▶ **TASK DIRECTIONS**
The result should be every line of the listing that holds the word "LIABILITY".

▶ **MATERIAL TO PROCESS**
------------------------------

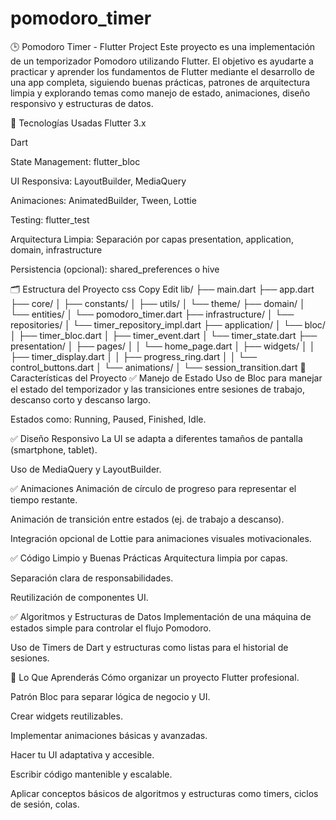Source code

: # pomodoro_timer

🕒 Pomodoro Timer - Flutter Project
Este proyecto es una implementación de un temporizador Pomodoro utilizando Flutter. El objetivo es ayudarte a practicar y aprender los fundamentos de Flutter mediante el desarrollo de una app completa, siguiendo buenas prácticas, patrones de arquitectura limpia y explorando temas como manejo de estado, animaciones, diseño responsivo y estructuras de datos.

🚀 Tecnologías Usadas
Flutter 3.x

Dart

State Management: flutter_bloc

UI Responsiva: LayoutBuilder, MediaQuery

Animaciones: AnimatedBuilder, Tween, Lottie

Testing: flutter_test

Arquitectura Limpia: Separación por capas presentation, application, domain, infrastructure

Persistencia (opcional): shared_preferences o hive

🗂️ Estructura del Proyecto
css
Copy
Edit
lib/
├── main.dart
├── app.dart
├── core/
│   ├── constants/
│   ├── utils/
│   └── theme/
├── domain/
│   └── entities/
│       └── pomodoro_timer.dart
├── infrastructure/
│   └── repositories/
│       └── timer_repository_impl.dart
├── application/
│   └── bloc/
│       ├── timer_bloc.dart
│       ├── timer_event.dart
│       └── timer_state.dart
├── presentation/
│   ├── pages/
│   │   └── home_page.dart
│   ├── widgets/
│   │   ├── timer_display.dart
│   │   ├── progress_ring.dart
│   │   └── control_buttons.dart
│   └── animations/
│       └── session_transition.dart
🎯 Características del Proyecto
✅ Manejo de Estado
Uso de Bloc para manejar el estado del temporizador y las transiciones entre sesiones de trabajo, descanso corto y descanso largo.

Estados como: Running, Paused, Finished, Idle.

✅ Diseño Responsivo
La UI se adapta a diferentes tamaños de pantalla (smartphone, tablet).

Uso de MediaQuery y LayoutBuilder.

✅ Animaciones
Animación de círculo de progreso para representar el tiempo restante.

Animación de transición entre estados (ej. de trabajo a descanso).

Integración opcional de Lottie para animaciones visuales motivacionales.

✅ Código Limpio y Buenas Prácticas
Arquitectura limpia por capas.

Separación clara de responsabilidades.

Reutilización de componentes UI.

✅ Algoritmos y Estructuras de Datos
Implementación de una máquina de estados simple para controlar el flujo Pomodoro.

Uso de Timers de Dart y estructuras como listas para el historial de sesiones.

🧠 Lo Que Aprenderás
Cómo organizar un proyecto Flutter profesional.

Patrón Bloc para separar lógica de negocio y UI.

Crear widgets reutilizables.

Implementar animaciones básicas y avanzadas.

Hacer tu UI adaptativa y accesible.

Escribir código mantenible y escalable.

Aplicar conceptos básicos de algoritmos y estructuras como timers, ciclos de sesión, colas.

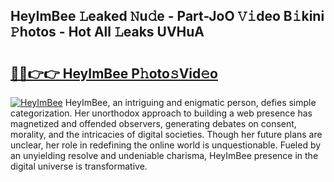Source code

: ## HeyImBee 𝙻eaked 𝙽u𝚍e - Part-JoO 𝚅𝚒deo B𝚒kini 𝙿hotos - Hot All 𝙻eaks UVHuA

# <h2><a href="http://ld0frw.urlbe.top/?page=HeyImBee">🔗🔗👉👉 HeyImBee P𝚑oto𝚜Vid𝚎o</a></h2>

[![HeyImBee](https://i.imgur.com/eBuTRDB.gif)](http://ld0frw.urlbe.top/?page=HeyImBee)
HeyImBee, an intriguing and enigmatic person, defies simple categorization. Her unorthodox approach to building a web presence has magnetized and offended observers, generating debates on consent, morality, and the intricacies of digital societies. Though her future plans are unclear, her role in redefining the online world is unquestionable. Fueled by an unyielding resolve and undeniable charisma, HeyImBee presence in the digital universe is transformative.

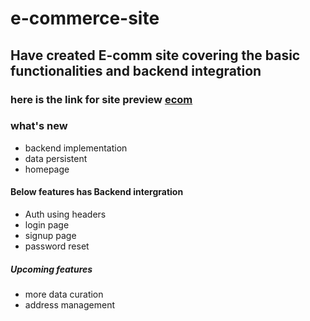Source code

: # e-commerce-site

## Have created E-comm site covering the basic functionalities and backend integration

### here is the link for site preview [ecom](https://baddymart.netlify.app)

### what's new
* backend implementation
* data persistent
* homepage  
#### Below features has Backend intergration
* Auth using headers
* login page
* signup page
* password reset

##### Upcoming features
* more data curation
* address management
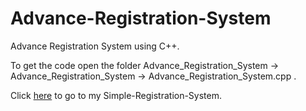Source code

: # Advance-Registration-System
Advance Registration System using C++.

To get the code open the folder Advance_Registration_System -> Advance_Registration_System -> Advance_Registration_System.cpp .

Click [here](https://github.com/farid-ramy/Simple-Registration-System.git) to go to my Simple-Registration-System.
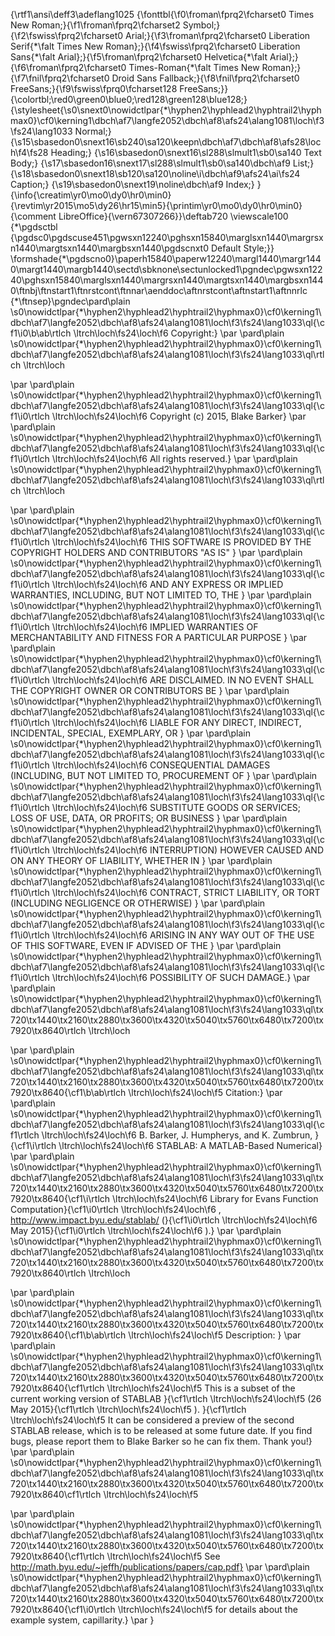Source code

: {\rtf1\ansi\deff3\adeflang1025
{\fonttbl{\f0\froman\fprq2\fcharset0 Times New Roman;}{\f1\froman\fprq2\fcharset2 Symbol;}{\f2\fswiss\fprq2\fcharset0 Arial;}{\f3\froman\fprq2\fcharset0 Liberation Serif{\*\falt Times New Roman};}{\f4\fswiss\fprq2\fcharset0 Liberation Sans{\*\falt Arial};}{\f5\froman\fprq2\fcharset0 Helvetica{\*\falt Arial};}{\f6\froman\fprq2\fcharset0 Times-Roman{\*\falt Times New Roman};}{\f7\fnil\fprq2\fcharset0 Droid Sans Fallback;}{\f8\fnil\fprq2\fcharset0 FreeSans;}{\f9\fswiss\fprq0\fcharset128 FreeSans;}}
{\colortbl;\red0\green0\blue0;\red128\green128\blue128;}
{\stylesheet{\s0\snext0\nowidctlpar{\*\hyphen2\hyphlead2\hyphtrail2\hyphmax0}\cf0\kerning1\dbch\af7\langfe2052\dbch\af8\afs24\alang1081\loch\f3\fs24\lang1033 Normal;}
{\s15\sbasedon0\snext16\sb240\sa120\keepn\dbch\af7\dbch\af8\afs28\loch\f4\fs28 Heading;}
{\s16\sbasedon0\snext16\sl288\slmult1\sb0\sa140 Text Body;}
{\s17\sbasedon16\snext17\sl288\slmult1\sb0\sa140\dbch\af9 List;}
{\s18\sbasedon0\snext18\sb120\sa120\noline\i\dbch\af9\afs24\ai\fs24 Caption;}
{\s19\sbasedon0\snext19\noline\dbch\af9 Index;}
}{\info{\creatim\yr0\mo0\dy0\hr0\min0}{\revtim\yr2015\mo5\dy26\hr15\min5}{\printim\yr0\mo0\dy0\hr0\min0}{\comment LibreOffice}{\vern67307266}}\deftab720
\viewscale100
{\*\pgdsctbl
{\pgdsc0\pgdscuse451\pgwsxn12240\pghsxn15840\marglsxn1440\margrsxn1440\margtsxn1440\margbsxn1440\pgdscnxt0 Default Style;}}
\formshade{\*\pgdscno0}\paperh15840\paperw12240\margl1440\margr1440\margt1440\margb1440\sectd\sbknone\sectunlocked1\pgndec\pgwsxn12240\pghsxn15840\marglsxn1440\margrsxn1440\margtsxn1440\margbsxn1440\ftnbj\ftnstart1\ftnrstcont\ftnnar\aenddoc\aftnrstcont\aftnstart1\aftnnrlc
{\*\ftnsep}\pgndec\pard\plain \s0\nowidctlpar{\*\hyphen2\hyphlead2\hyphtrail2\hyphmax0}\cf0\kerning1\dbch\af7\langfe2052\dbch\af8\afs24\alang1081\loch\f3\fs24\lang1033\ql{\cf1\i0\b\ab\rtlch \ltrch\loch\fs24\loch\f6
Copyright:}
\par \pard\plain \s0\nowidctlpar{\*\hyphen2\hyphlead2\hyphtrail2\hyphmax0}\cf0\kerning1\dbch\af7\langfe2052\dbch\af8\afs24\alang1081\loch\f3\fs24\lang1033\ql\rtlch \ltrch\loch

\par \pard\plain \s0\nowidctlpar{\*\hyphen2\hyphlead2\hyphtrail2\hyphmax0}\cf0\kerning1\dbch\af7\langfe2052\dbch\af8\afs24\alang1081\loch\f3\fs24\lang1033\ql{\cf1\i0\rtlch \ltrch\loch\fs24\loch\f6
Copyright (c) 2015, Blake Barker}
\par \pard\plain \s0\nowidctlpar{\*\hyphen2\hyphlead2\hyphtrail2\hyphmax0}\cf0\kerning1\dbch\af7\langfe2052\dbch\af8\afs24\alang1081\loch\f3\fs24\lang1033\ql{\cf1\i0\rtlch \ltrch\loch\fs24\loch\f6
All rights reserved.}
\par \pard\plain \s0\nowidctlpar{\*\hyphen2\hyphlead2\hyphtrail2\hyphmax0}\cf0\kerning1\dbch\af7\langfe2052\dbch\af8\afs24\alang1081\loch\f3\fs24\lang1033\ql\rtlch \ltrch\loch

\par \pard\plain \s0\nowidctlpar{\*\hyphen2\hyphlead2\hyphtrail2\hyphmax0}\cf0\kerning1\dbch\af7\langfe2052\dbch\af8\afs24\alang1081\loch\f3\fs24\lang1033\ql{\cf1\i0\rtlch \ltrch\loch\fs24\loch\f6
THIS SOFTWARE IS PROVIDED BY THE COPYRIGHT HOLDERS AND CONTRIBUTORS "AS IS" }
\par \pard\plain \s0\nowidctlpar{\*\hyphen2\hyphlead2\hyphtrail2\hyphmax0}\cf0\kerning1\dbch\af7\langfe2052\dbch\af8\afs24\alang1081\loch\f3\fs24\lang1033\ql{\cf1\i0\rtlch \ltrch\loch\fs24\loch\f6
AND ANY EXPRESS OR IMPLIED WARRANTIES, INCLUDING, BUT NOT LIMITED TO, THE }
\par \pard\plain \s0\nowidctlpar{\*\hyphen2\hyphlead2\hyphtrail2\hyphmax0}\cf0\kerning1\dbch\af7\langfe2052\dbch\af8\afs24\alang1081\loch\f3\fs24\lang1033\ql{\cf1\i0\rtlch \ltrch\loch\fs24\loch\f6
IMPLIED WARRANTIES OF MERCHANTABILITY AND FITNESS FOR A PARTICULAR PURPOSE }
\par \pard\plain \s0\nowidctlpar{\*\hyphen2\hyphlead2\hyphtrail2\hyphmax0}\cf0\kerning1\dbch\af7\langfe2052\dbch\af8\afs24\alang1081\loch\f3\fs24\lang1033\ql{\cf1\i0\rtlch \ltrch\loch\fs24\loch\f6
ARE DISCLAIMED. IN NO EVENT SHALL THE COPYRIGHT OWNER OR CONTRIBUTORS BE }
\par \pard\plain \s0\nowidctlpar{\*\hyphen2\hyphlead2\hyphtrail2\hyphmax0}\cf0\kerning1\dbch\af7\langfe2052\dbch\af8\afs24\alang1081\loch\f3\fs24\lang1033\ql{\cf1\i0\rtlch \ltrch\loch\fs24\loch\f6
LIABLE FOR ANY DIRECT, INDIRECT, INCIDENTAL, SPECIAL, EXEMPLARY, OR }
\par \pard\plain \s0\nowidctlpar{\*\hyphen2\hyphlead2\hyphtrail2\hyphmax0}\cf0\kerning1\dbch\af7\langfe2052\dbch\af8\afs24\alang1081\loch\f3\fs24\lang1033\ql{\cf1\i0\rtlch \ltrch\loch\fs24\loch\f6
CONSEQUENTIAL DAMAGES (INCLUDING, BUT NOT LIMITED TO, PROCUREMENT OF }
\par \pard\plain \s0\nowidctlpar{\*\hyphen2\hyphlead2\hyphtrail2\hyphmax0}\cf0\kerning1\dbch\af7\langfe2052\dbch\af8\afs24\alang1081\loch\f3\fs24\lang1033\ql{\cf1\i0\rtlch \ltrch\loch\fs24\loch\f6
SUBSTITUTE GOODS OR SERVICES; LOSS OF USE, DATA, OR PROFITS; OR BUSINESS }
\par \pard\plain \s0\nowidctlpar{\*\hyphen2\hyphlead2\hyphtrail2\hyphmax0}\cf0\kerning1\dbch\af7\langfe2052\dbch\af8\afs24\alang1081\loch\f3\fs24\lang1033\ql{\cf1\i0\rtlch \ltrch\loch\fs24\loch\f6
INTERRUPTION) HOWEVER CAUSED AND ON ANY THEORY OF LIABILITY, WHETHER IN }
\par \pard\plain \s0\nowidctlpar{\*\hyphen2\hyphlead2\hyphtrail2\hyphmax0}\cf0\kerning1\dbch\af7\langfe2052\dbch\af8\afs24\alang1081\loch\f3\fs24\lang1033\ql{\cf1\i0\rtlch \ltrch\loch\fs24\loch\f6
CONTRACT, STRICT LIABILITY, OR TORT (INCLUDING NEGLIGENCE OR OTHERWISE) }
\par \pard\plain \s0\nowidctlpar{\*\hyphen2\hyphlead2\hyphtrail2\hyphmax0}\cf0\kerning1\dbch\af7\langfe2052\dbch\af8\afs24\alang1081\loch\f3\fs24\lang1033\ql{\cf1\i0\rtlch \ltrch\loch\fs24\loch\f6
ARISING IN ANY WAY OUT OF THE USE OF THIS SOFTWARE, EVEN IF ADVISED OF THE }
\par \pard\plain \s0\nowidctlpar{\*\hyphen2\hyphlead2\hyphtrail2\hyphmax0}\cf0\kerning1\dbch\af7\langfe2052\dbch\af8\afs24\alang1081\loch\f3\fs24\lang1033\ql{\cf1\i0\rtlch \ltrch\loch\fs24\loch\f6
POSSIBILITY OF SUCH DAMAGE.}
\par \pard\plain \s0\nowidctlpar{\*\hyphen2\hyphlead2\hyphtrail2\hyphmax0}\cf0\kerning1\dbch\af7\langfe2052\dbch\af8\afs24\alang1081\loch\f3\fs24\lang1033\ql\tx720\tx1440\tx2160\tx2880\tx3600\tx4320\tx5040\tx5760\tx6480\tx7200\tx7920\tx8640\rtlch \ltrch\loch

\par \pard\plain \s0\nowidctlpar{\*\hyphen2\hyphlead2\hyphtrail2\hyphmax0}\cf0\kerning1\dbch\af7\langfe2052\dbch\af8\afs24\alang1081\loch\f3\fs24\lang1033\ql\tx720\tx1440\tx2160\tx2880\tx3600\tx4320\tx5040\tx5760\tx6480\tx7200\tx7920\tx8640{\cf1\b\ab\rtlch \ltrch\loch\fs24\loch\f5
Citation:}
\par \pard\plain \s0\nowidctlpar{\*\hyphen2\hyphlead2\hyphtrail2\hyphmax0}\cf0\kerning1\dbch\af7\langfe2052\dbch\af8\afs24\alang1081\loch\f3\fs24\lang1033\ql{\cf1\rtlch \ltrch\loch\fs24\loch\f6
B. Barker, J. Humpherys, and K. Zumbrun, }{\cf1\i\rtlch \ltrch\loch\fs24\loch\f6
STABLAB: A MATLAB-Based Numerical}
\par \pard\plain \s0\nowidctlpar{\*\hyphen2\hyphlead2\hyphtrail2\hyphmax0}\cf0\kerning1\dbch\af7\langfe2052\dbch\af8\afs24\alang1081\loch\f3\fs24\lang1033\ql\tx720\tx1440\tx2160\tx2880\tx3600\tx4320\tx5040\tx5760\tx6480\tx7200\tx7920\tx8640{\cf1\i\rtlch \ltrch\loch\fs24\loch\f6
Library for Evans Function Computation}{\cf1\i0\rtlch \ltrch\loch\fs24\loch\f6
, http://www.impact.byu.edu/stablab/ (}{\cf1\i0\rtlch \ltrch\loch\fs24\loch\f6
May 2015}{\cf1\i0\rtlch \ltrch\loch\fs24\loch\f6
).}
\par \pard\plain \s0\nowidctlpar{\*\hyphen2\hyphlead2\hyphtrail2\hyphmax0}\cf0\kerning1\dbch\af7\langfe2052\dbch\af8\afs24\alang1081\loch\f3\fs24\lang1033\ql\tx720\tx1440\tx2160\tx2880\tx3600\tx4320\tx5040\tx5760\tx6480\tx7200\tx7920\tx8640\rtlch \ltrch\loch

\par \pard\plain \s0\nowidctlpar{\*\hyphen2\hyphlead2\hyphtrail2\hyphmax0}\cf0\kerning1\dbch\af7\langfe2052\dbch\af8\afs24\alang1081\loch\f3\fs24\lang1033\ql\tx720\tx1440\tx2160\tx2880\tx3600\tx4320\tx5040\tx5760\tx6480\tx7200\tx7920\tx8640{\cf1\b\ab\rtlch \ltrch\loch\fs24\loch\f5
Description: }
\par \pard\plain \s0\nowidctlpar{\*\hyphen2\hyphlead2\hyphtrail2\hyphmax0}\cf0\kerning1\dbch\af7\langfe2052\dbch\af8\afs24\alang1081\loch\f3\fs24\lang1033\ql\tx720\tx1440\tx2160\tx2880\tx3600\tx4320\tx5040\tx5760\tx6480\tx7200\tx7920\tx8640{\cf1\rtlch \ltrch\loch\fs24\loch\f5
This is a subset of the current working version of STABLAB }{\cf1\rtlch \ltrch\loch\fs24\loch\f5
(26 May 2015}{\cf1\rtlch \ltrch\loch\fs24\loch\f5
). }{\cf1\rtlch \ltrch\loch\fs24\loch\f5
It can be considered a preview of the second STABLAB release, which is to be released at some future date. If you find bugs, please report them to Blake Barker so he can fix them. Thank you!}
\par \pard\plain \s0\nowidctlpar{\*\hyphen2\hyphlead2\hyphtrail2\hyphmax0}\cf0\kerning1\dbch\af7\langfe2052\dbch\af8\afs24\alang1081\loch\f3\fs24\lang1033\ql\tx720\tx1440\tx2160\tx2880\tx3600\tx4320\tx5040\tx5760\tx6480\tx7200\tx7920\tx8640\cf1\rtlch \ltrch\loch\fs24\loch\f5

\par \pard\plain \s0\nowidctlpar{\*\hyphen2\hyphlead2\hyphtrail2\hyphmax0}\cf0\kerning1\dbch\af7\langfe2052\dbch\af8\afs24\alang1081\loch\f3\fs24\lang1033\ql\tx720\tx1440\tx2160\tx2880\tx3600\tx4320\tx5040\tx5760\tx6480\tx7200\tx7920\tx8640{\cf1\rtlch \ltrch\loch\fs24\loch\f5
See http://math.byu.edu/~jeffh/publications/papers/cap.pdf}
\par \pard\plain \s0\nowidctlpar{\*\hyphen2\hyphlead2\hyphtrail2\hyphmax0}\cf0\kerning1\dbch\af7\langfe2052\dbch\af8\afs24\alang1081\loch\f3\fs24\lang1033\ql\tx720\tx1440\tx2160\tx2880\tx3600\tx4320\tx5040\tx5760\tx6480\tx7200\tx7920\tx8640{\cf1\i0\rtlch \ltrch\loch\fs24\loch\f5
for details about the example system, capillarity.}
\par }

------------------------------

▶ **SOLUTION TO THIS EXERCISE**
INTERRUPTION) HOWEVER CAUSED AND ON ANY THEORY OF LIABILITY, WHETHER IN }
CONTRACT, STRICT LIABILITY, OR TORT (INCLUDING NEGLIGENCE OR OTHERWISE) }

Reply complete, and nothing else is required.